Curiosamente, essa lógica já mudou em quase todas as outras categorias. Quando vamos comprar um celular, uma televisão, uma passagem aérea ou até uma peça de roupa, a primeira reação costuma ser pesquisar na internet e comparar preços. Já entendemos que o ambiente digital amplia nossas opções e aumenta as chances de economizar.
Mas, quando o assunto é supermercado, muitos consumidores ainda fazem a comparação olhando apenas para o preço da gôndola. E talvez seja justamente aí que valha ampliar a análise.
O consumidor brasileiro está certo em se preocupar com o preço. Alimentação e saúde representam uma parcela importante do orçamento das famílias. Uma diferença de 5% ou 10% na compra do mês faz diferença no bolso de milhões de pessoas. Justamente por isso, vale olhar para a conta completa.
Hoje, basta abrir um aplicativo para comparar preços entre diferentes supermercados em poucos minutos. Em muitos casos, os produtos têm exatamente o mesmo preço praticado na loja física. Além disso, o consumidor tem acesso a ofertas e benefícios que podem tornar o valor final da compra igual ou até menor do que seria presencialmente.
Mais do que isso, a tecnologia trouxe muito mais transparência. Com muito mais informação disponível, o consumidor consegue comparar, escolher a melhor oferta e decidir onde comprar com muito mais segurança. Fazer essa mesma comparação no mundo físico exigiria visitar diferentes supermercados, gastar combustível, enfrentar trânsito e dedicar horas do dia a essa pesquisa.
E existe um segundo ponto que quase nunca entra nessa conta.
Ir ao supermercado envolve deslocamento, combustível, estacionamento, pedágio em algumas cidades e filas. Mas, principalmente, envolve tempo. Uma ida ao mercado pode facilmente consumir uma ou duas horas. Quanto vale esse tempo? Quanto dele poderia ser dedicado ao trabalho, à família, ao descanso ou simplesmente ao lazer?
Esse também é um custo da compra.
Outro avanço importante aconteceu na logística. Comprar online já não significa esperar dias para receber um produto. Hoje, quem precisa de um medicamento, de um item de supermercado ou de qualquer outro produto essencial, pode recebê-lo em poucos minutos.

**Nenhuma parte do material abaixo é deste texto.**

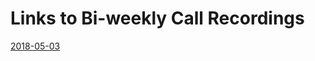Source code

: # Links to Bi-weekly Call Recordings

[2018-05-03](https://drive.google.com/file/d/15athJ7UW_xLYwT0J6pdOUzmYbhzaQ2_M/view?usp=sharing)
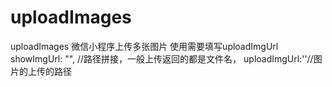 # uploadImages
uploadImages 微信小程序上传多张图片
使用需要填写uploadImgUrl
showImgUrl: "", //路径拼接，一般上传返回的都是文件名，
uploadImgUrl:''//图片的上传的路径
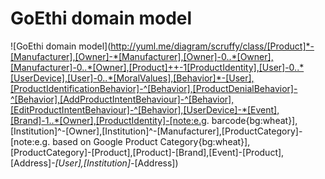 # GoEthi domain model

![GoEthi domain model](http://yuml.me/diagram/scruffy/class/[Product]*-[Manufacturer],[Owner]-*[Manufacturer],[Owner]-0..*[Owner],[Manufacturer]-0..*[Owner],[Product]++-1[ProductIdentity],[User]-0..*[UserDevice],[User]-0..*[MoralValues],[Behavior]*-[User],[ProductIdentificationBehavior]-^[Behavior],[ProductDenialBehavior]-^[Behavior],[AddProductIntentBehaviour]-^[Behavior],[EditProductIntentBehaviour]-^[Behavior],[UserDevice]-*[Event],[Brand]-1..*[Owner],[ProductIdentity]-[note:e.g. barcode{bg:wheat}],[Institution]^-[Owner],[Institution]^-[Manufacturer],[ProductCategory]-[note:e.g. based on Google Product Category{bg:wheat}],[ProductCategory]-[Product],[Product]-[Brand],[Event]-[Product],[Address]*-[User],[Institution]-*[Address])
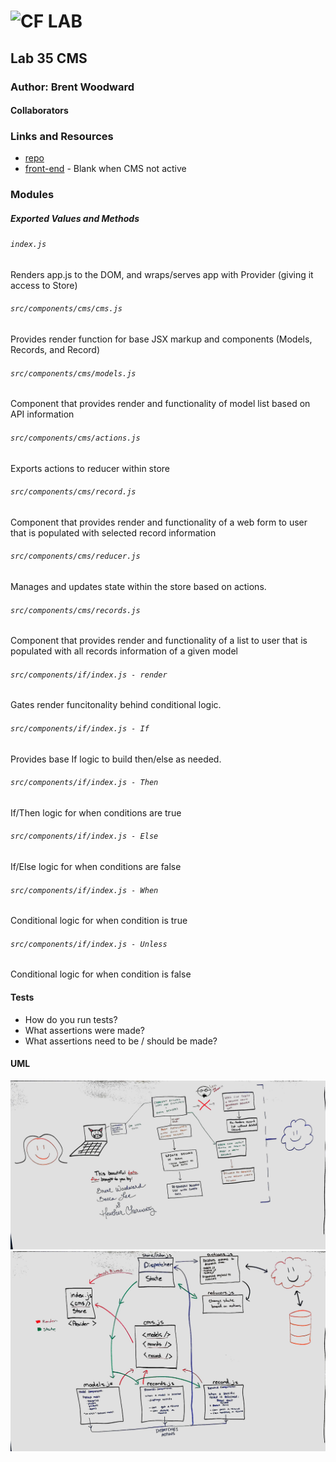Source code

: ![CF](http://i.imgur.com/7v5ASc8.png) LAB
=================================================

## Lab 35 CMS

### Author: Brent Woodward

#### Collaborators

### Links and Resources
* [repo](https://github.com/BrentTech/35-project-cms)
* [front-end](https://d324eni7a2v8o8.cloudfront.net) - Blank when CMS not active

### Modules
##### Exported Values and Methods
###### `index.js`
Renders app.js to the DOM, and wraps/serves app with Provider (giving it access to Store)
###### `src/components/cms/cms.js`
Provides render function for base JSX markup and components (Models, Records, and Record)
###### `src/components/cms/models.js`
Component that provides render and functionality of model list based on API information
###### `src/components/cms/actions.js`
Exports actions to reducer within store
###### `src/components/cms/record.js`
Component that provides render and functionality of a web form to user that is populated with selected record information
###### `src/components/cms/reducer.js`
Manages and updates state within the store based on actions.
###### `src/components/cms/records.js`
Component that provides render and functionality of a list to user that is populated with all records information of a given model

###### `src/components/if/index.js - render`
Gates render funcitonality behind conditional logic.
###### `src/components/if/index.js - If`
Provides base If logic to build then/else as needed.
###### `src/components/if/index.js - Then`
If/Then logic for when conditions are true
###### `src/components/if/index.js - Else`
If/Else logic for when conditions are false
###### `src/components/if/index.js - When`
Conditional logic for when condition is true
###### `src/components/if/index.js - Unless`
Conditional logic for when condition is false

#### Tests
* How do you run tests?
* What assertions were made?
* What assertions need to be / should be made?

#### UML
![Image of User Dataflow](./assets/lab-35-dataflow.jpg)
![Image of UML](./assets/lab-35-uml.jpg)
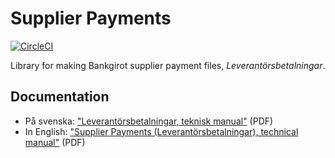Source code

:# Supplier Payments

[![CircleCI](https://circleci.com/gh/barsoom/supplier_payments.svg?style=svg)](https://circleci.com/gh/barsoom/supplier_payments)

Library for making Bankgirot supplier payment files, _Leverantörsbetalningar_.

## Documentation

* På svenska: ["Leverantörsbetalningar, teknisk manual"](http://www.bgc.se/globalassets/dokument/tekniska-manualer/leverantorsbetalningar_tekniskmanual_sv.pdf) (PDF)
* In English: ["Supplier Payments (Leverantörsbetalningar), technical manual"](http://www.bgc.se/globalassets/dokument/tekniska-manualer/supplierpayments_leverantorsbetalningar_technicalmanual_en.pdf) (PDF)
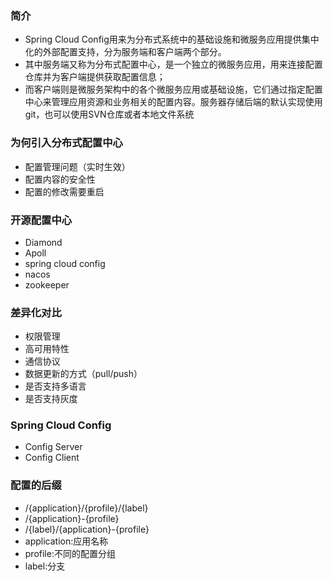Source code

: ### 简介
- Spring Cloud Config用来为分布式系统中的基础设施和微服务应用提供集中化的外部配置支持，分为服务端和客户端两个部分。
- 其中服务端又称为分布式配置中心，是一个独立的微服务应用，用来连接配置仓库并为客户端提供获取配置信息；
- 而客户端则是微服务架构中的各个微服务应用或基础设施，它们通过指定配置中心来管理应用资源和业务相关的配置内容。服务器存储后端的默认实现使用git，也可以使用SVN仓库或者本地文件系统
### 为何引入分布式配置中心
- 配置管理问题（实时生效）
- 配置内容的安全性
- 配置的修改需要重启
### 开源配置中心
- Diamond
- Apoll
- spring cloud config
- nacos
- zookeeper
### 差异化对比
- 权限管理
- 高可用特性
- 通信协议
- 数据更新的方式（pull/push）
- 是否支持多语言
- 是否支持灰度
### Spring Cloud Config
- Config Server
- Config Client
### 配置的后缀
- /{application}/{profile}/{label}
- /{application}-{profile}
- /{label}/{application}-{profile}
- application:应用名称
- profile:不同的配置分组
- label:分支
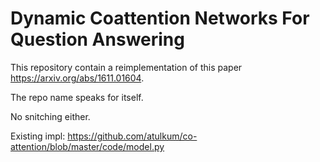 # Dynamic Coattention Networks For Question Answering

This repository contain a reimplementation of this paper https://arxiv.org/abs/1611.01604.

The repo name speaks for itself.

No snitching either.

Existing impl: https://github.com/atulkum/co-attention/blob/master/code/model.py
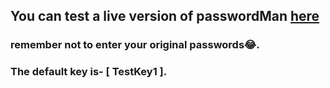 ## You can test a live version of passwordMan [here](https://replit.com/@Ashutosh7i/PasswordMan)
### remember not to enter your original passwords😂.
### The default key is- [ TestKey1 ].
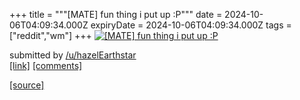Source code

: +++
title = """[MATE] fun thing i put up :P"""
date = 2024-10-06T04:09:34.000Z
expiryDate = 2024-10-06T04:09:34.000Z
tags = ["reddit","wm"]
+++
[![[MATE] fun thing i put up :P](https://b.thumbs.redditmedia.com/qLld9SC4xJ7ORKDA7nLwigsKP1aYk-PfIG19X60gbTs.jpg "[MATE] fun thing i put up :P")](https://www.reddit.com/r/unixporn/comments/1fx88ns/mate_fun_thing_i_put_up_p/)

submitted by [/u/hazelEarthstar](https://www.reddit.com/user/hazelEarthstar)  
[\[link\]](https://www.reddit.com/gallery/1fx88ns) [\[comments\]](https://www.reddit.com/r/unixporn/comments/1fx88ns/mate_fun_thing_i_put_up_p/)

[[source]](https://www.reddit.com/r/unixporn/comments/1fx88ns/mate_fun_thing_i_put_up_p/)
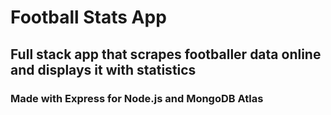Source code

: # Football Stats App 
## Full stack app that scrapes footballer data online and displays it with statistics 
### Made with Express for Node.js and MongoDB Atlas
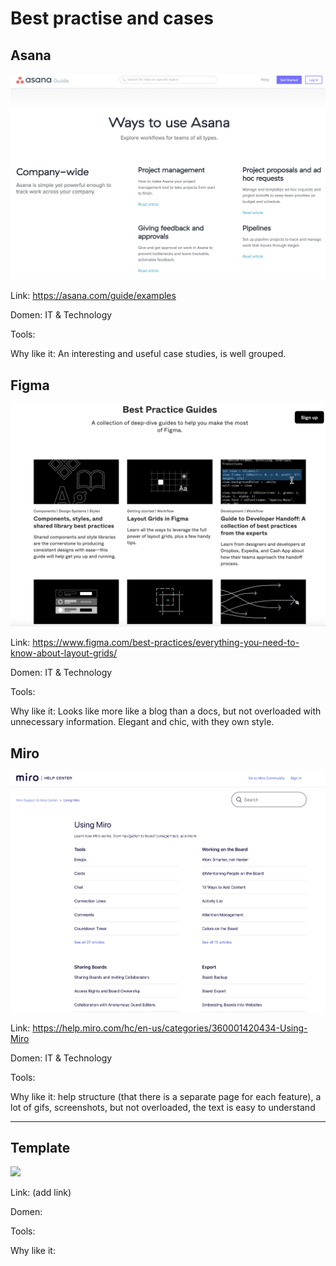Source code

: # Best practise and cases

## Asana

![](/images/asana-cases.png)

Link: https://asana.com/guide/examples

Domen: IT & Technology

Tools:

Why like it: An interesting and useful case studies, is well grouped.

## Figma

![](/images/figma-cases.png)

Link: https://www.figma.com/best-practices/everything-you-need-to-know-about-layout-grids/

Domen: IT & Technology

Tools:

Why like it: Looks like more like a blog than a docs, but not overloaded with unnecessary information.
Elegant and chic, with they own style.

## Miro

![](/images/miro-cases.png)

Link: https://help.miro.com/hc/en-us/categories/360001420434-Using-Miro

Domen: IT & Technology

Tools:

Why like it: help structure (that there is a separate page for each feature), 
a lot of gifs, screenshots, but not overloaded,
the text is easy to understand

----
## Template

![](/images/something-cases.png)

Link: (add link)

Domen: 

Tools:

Why like it:
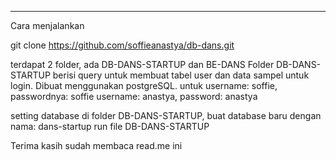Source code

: 
---------------------------------------------------------------------------------------------
Cara menjalankan


git clone https://github.com/soffieanastya/db-dans.git

terdapat 2 folder, ada DB-DANS-STARTUP dan BE-DANS
Folder DB-DANS-STARTUP berisi query untuk membuat tabel user dan data sampel untuk login. 
Dibuat menggunakan postgreSQL.
untuk username: soffie, passwordnya: soffie
username: anastya, password: anastya

setting database
di folder DB-DANS-STARTUP, buat database baru dengan nama: dans-startup
run file DB-DANS-STARTUP

Terima kasih sudah membaca read.me ini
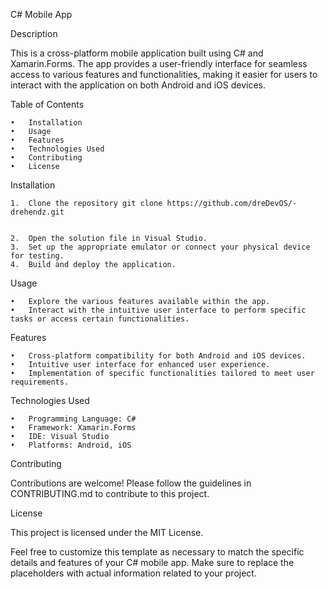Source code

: C# Mobile App

Description

This is a cross-platform mobile application built using C# and Xamarin.Forms. The app provides a user-friendly interface for seamless access to various features and functionalities, making it easier for users to interact with the application on both Android and iOS devices.

Table of Contents

	•	Installation
	•	Usage
	•	Features
	•	Technologies Used
	•	Contributing
	•	License

Installation

	1.	Clone the repository git clone https://github.com/dreDevOS/-drehendz.git

 
	2.	Open the solution file in Visual Studio.
	3.	Set up the appropriate emulator or connect your physical device for testing.
	4.	Build and deploy the application.

Usage

	•	Explore the various features available within the app.
	•	Interact with the intuitive user interface to perform specific tasks or access certain functionalities.

Features

	•	Cross-platform compatibility for both Android and iOS devices.
	•	Intuitive user interface for enhanced user experience.
	•	Implementation of specific functionalities tailored to meet user requirements.

Technologies Used

	•	Programming Language: C#
	•	Framework: Xamarin.Forms
	•	IDE: Visual Studio
	•	Platforms: Android, iOS

Contributing

Contributions are welcome! Please follow the guidelines in CONTRIBUTING.md to contribute to this project.

License

This project is licensed under the MIT License.

Feel free to customize this template as necessary to match the specific details and features of your C# mobile app. Make sure to replace the placeholders with actual information related to your project.

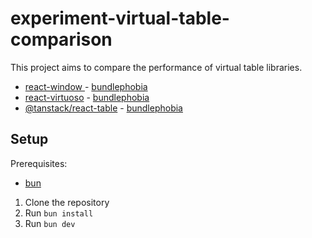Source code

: # experiment-virtual-table-comparison

This project aims to compare the performance of virtual table libraries.

- [react-window ](https://github.com/bvaughn/react-window) - [bundlephobia](https://bundlephobia.com/result?p=react-window@2.0.0)
- [react-virtuoso](https://github.com/petyosi/react-virtuoso) - [bundlephobia](https://bundlephobia.com/result?p=react-virtuoso@3.1.1)
- [@tanstack/react-table](https://github.com/TanStack/table) - [bundlephobia](https://bundlephobia.com/result?p=@tanstack%2Freact-table@9.0.0)

## Setup

Prerequisites:

- [bun](https://bun.sh/)

1. Clone the repository
2. Run `bun install`
3. Run `bun dev`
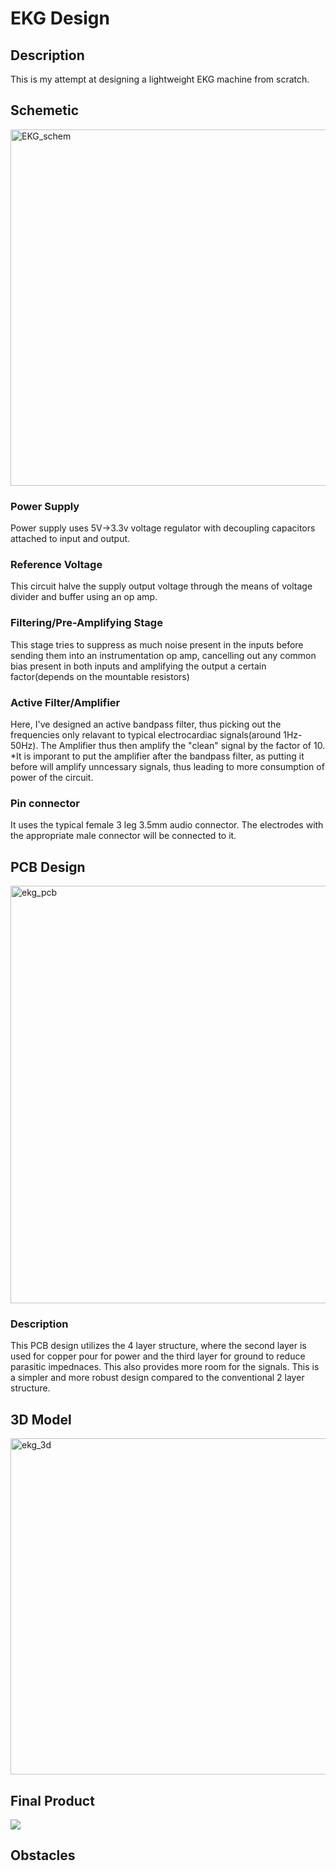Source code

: <h1>EKG Design</h1>
<h2>Description</h2>
This is my attempt at designing a lightweight EKG machine from scratch. 

<h2>Schemetic</h2>
<img width="570" alt="EKG_schem" src="https://github.com/user-attachments/assets/6b83ed2b-61d0-4dab-9994-3aac9c9dace0">
<h3>Power Supply</h3>
Power supply uses 5V->3.3v voltage regulator with decoupling capacitors attached to input and output. 
<h3>Reference Voltage</h3>
This circuit halve the supply output voltage through the means of voltage divider and  buffer using an op amp. 
<h3>Filtering/Pre-Amplifying Stage</h3>
This stage tries to suppress as much noise present in the inputs before sending them into an instrumentation op amp, cancelling out any common bias present in both inputs and amplifying the output a certain factor(depends on the mountable resistors) 
<h3>Active Filter/Amplifier</h3>
Here, I've designed an active bandpass filter, thus picking out the frequencies only relavant to typical electrocardiac signals(around 1Hz-50Hz). The Amplifier thus then amplify the "clean" signal by the factor of 10. 
*It is imporant to put the amplifier after the bandpass filter, as putting it before will amplify unncessary signals, thus leading to more consumption of power of the circuit. 
<h3>Pin connector</h3>
It uses the typical female 3 leg 3.5mm audio connector. The electrodes with the appropriate male connector will be connected to it. 
  
<h2>PCB Design</h2>
<img width="668" alt="ekg_pcb" src="https://github.com/user-attachments/assets/dcedaf93-6d46-499c-8066-35a59a329e05">
<h3>Description</h3>
This PCB design utilizes the 4 layer structure, where the second layer is used for copper pour for power and the third layer for ground to reduce parasitic impednaces. This also provides more room for the signals. This is a simpler and more robust design compared to the conventional 2 layer structure.


<h2>3D Model</h2>
<img width="538" alt="ekg_3d" src="https://github.com/user-attachments/assets/90800536-8bd3-48d0-ae00-d5a75385412b">

<h2>Final Product</h2>
<img src="https://github.com/user-attachments/assets/c81cefa6-25c9-413a-9d58-191339361807">

<h2>Obstacles</h2>



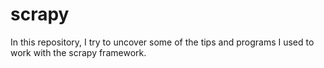 # scrapy
In this repository, I try to uncover some of the tips and programs I used to work with the scrapy framework.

Mas nem toda compra exige essa velocidade. Quando o consumidor prefere programar a entrega, também pode fazer isso. Essa flexibilidade permite escolher a opção que faz mais sentido para cada necessidade e também torna a operação mais eficiente para o varejista, que consegue planejar melhor suas entregas.
O futuro do varejo não será definido pela disputa entre o físico e o digital, mas pela integração entre os dois. Há momentos em que visitar uma loja faz todo sentido, seja para conhecer lançamentos, experimentar produtos ou aproveitar a experiência de compra. Em outros, a praticidade do digital faz mais sentido. Não se trata de substituir um canal pelo outro, mas de oferecer ao consumidor a melhor opção para cada momento.
Não por acaso, o comércio eletrônico brasileiro continua crescendo ano após ano. Segundo projeções da Associação Brasileira de Inteligência Artificial e E-Commerce (ABIACOM), o setor poderá movimentar cerca de R$ 379 bilhões até 2030. Isso mostra que comprar online deixou de ser uma tendência para se tornar parte da rotina dos brasileiros. O supermercado é uma das próximas grandes fronteiras dessa transformação.
Talvez a maior mudança seja justamente essa: quando colocamos na conta não apenas o valor da etiqueta, mas também a possibilidade de comparar ofertas, economizar tempo e evitar custos invisíveis, percebemos que comprar online deixou de ser apenas uma alternativa. É uma nova forma de consumir.
O futuro do varejo não será uma escolha entre o físico e o digital. Será a integração dos dois, oferecendo ao consumidor mais transparência, mais opções e mais liberdade para decidir como, quando e onde comprar.

Talita Poleto é diretora comercial da 99Compras, com mais de 15 anos de experiência em liderança comercial, estratégia e desenvolvimento de negócios.